Releases: vulnerability-lookup/VulnTrain
Releases · vulnerability-lookup/VulnTrain
Release 2.0.0
News
- Dataset generation: Introduced a new script to build datasets of structured vulnerabilities enriched with CWE identifiers and corresponding patches.
Each entry now includes the Git commit message and the full diff (Base64-encoded).
#10 by @3LS3-1F - Model generation: Added a new trainer for predicting CWE classifications from vulnerability descriptions and associated patches (commit messages).
#10 by @3LS3-1F
Related resources shared via Hugging Face: https://huggingface.co/collections/CIRCL/vlai-for-cwe-guessing-68bab22e3d71b513146d13b3
Changes
- Improved documentation and reorganized modules for better clarity and maintainability.
- Updated dependencies to their latest stable versions.
Release 1.5.0
Release 1.4.0
This version adds support for creating new AI-ready datasets based on the China National Vulnerability Database (CNVD). It also introduces a new training module designed to classify vulnerabilities using text classification models tailored for CNVD data. By default hfl/chinese-macbert-base
is used but it is possible to use hfl/chinese-bert-wwm-ext
or google-bert/bert-base-chinese
.
By @3LS3-1F
Release 1.3.1
Updated dependencies and fixed issues due to changes in transformers.
Release 1.3.0
Changes
- Updated dependencies.
Release 1.2.0
Changes
- Dataset generation: CVSS are now extracted from GitHub and PySec security advisories.

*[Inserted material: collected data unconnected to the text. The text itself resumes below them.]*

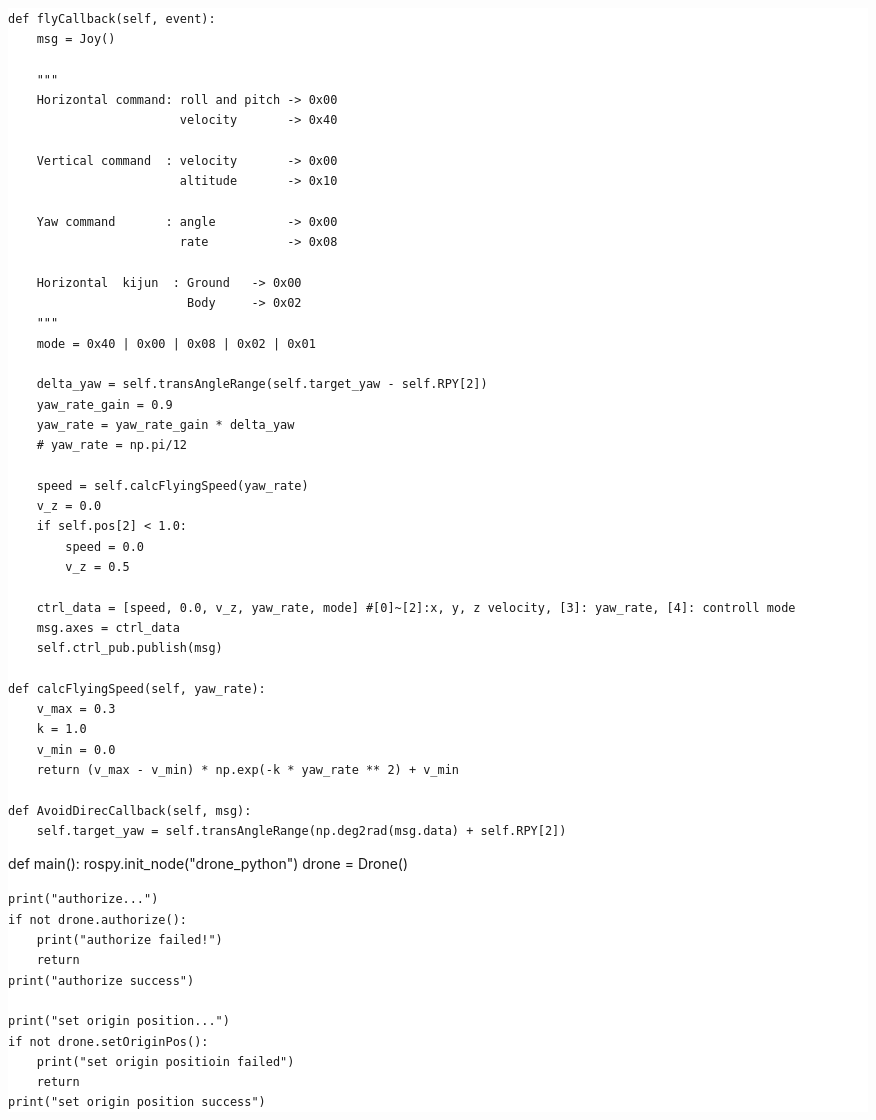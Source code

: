     def flyCallback(self, event):
        msg = Joy()

        """
        Horizontal command: roll and pitch -> 0x00
                            velocity       -> 0x40

        Vertical command  : velocity       -> 0x00
                            altitude       -> 0x10

        Yaw command       : angle          -> 0x00
                            rate           -> 0x08

        Horizontal  kijun  : Ground   -> 0x00
                             Body     -> 0x02
        """
        mode = 0x40 | 0x00 | 0x08 | 0x02 | 0x01

        delta_yaw = self.transAngleRange(self.target_yaw - self.RPY[2])
        yaw_rate_gain = 0.9
        yaw_rate = yaw_rate_gain * delta_yaw
        # yaw_rate = np.pi/12

        speed = self.calcFlyingSpeed(yaw_rate)
        v_z = 0.0
        if self.pos[2] < 1.0:
            speed = 0.0
            v_z = 0.5

        ctrl_data = [speed, 0.0, v_z, yaw_rate, mode] #[0]~[2]:x, y, z velocity, [3]: yaw_rate, [4]: controll mode
        msg.axes = ctrl_data
        self.ctrl_pub.publish(msg)

    def calcFlyingSpeed(self, yaw_rate):
        v_max = 0.3
        k = 1.0
        v_min = 0.0
        return (v_max - v_min) * np.exp(-k * yaw_rate ** 2) + v_min

    def AvoidDirecCallback(self, msg):
        self.target_yaw = self.transAngleRange(np.deg2rad(msg.data) + self.RPY[2])

def main():
    rospy.init_node("drone_python")
    drone = Drone()

    print("authorize...")
    if not drone.authorize():
        print("authorize failed!")
        return
    print("authorize success")

    print("set origin position...")
    if not drone.setOriginPos():
        print("set origin positioin failed")
        return
    print("set origin position success")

- Dataset generation: CVSS, CPE, title and description (summary) are now extracted from CSAF document.
Release 1.1.0
News
- Trainers: Support of roberta-base for the text classifier with improved
settings for TrainingArguments. - Validators: Validator for severity classification.
Release 1.0.0
News
- Introduced a new trainer to automatically classify vulnerabilities based on their descriptions,
even when CVSS scores are unavailable. - Added CVSS parsing to the dataset generation script.
Changes
- Refactored the project structure for better organization.
- Improved CPE parsing.
- Enhanced the dataset generation script.
- Optimized the trainer for text generation on vulnerability descriptions.
- Improved command-line argument parsing.
- Improved the process of pushing the tokenizer and trainer to Hugging Face.
Release 0.5.1
Fixed configuration module name.
Release 0.5.0
Added support of configuration file.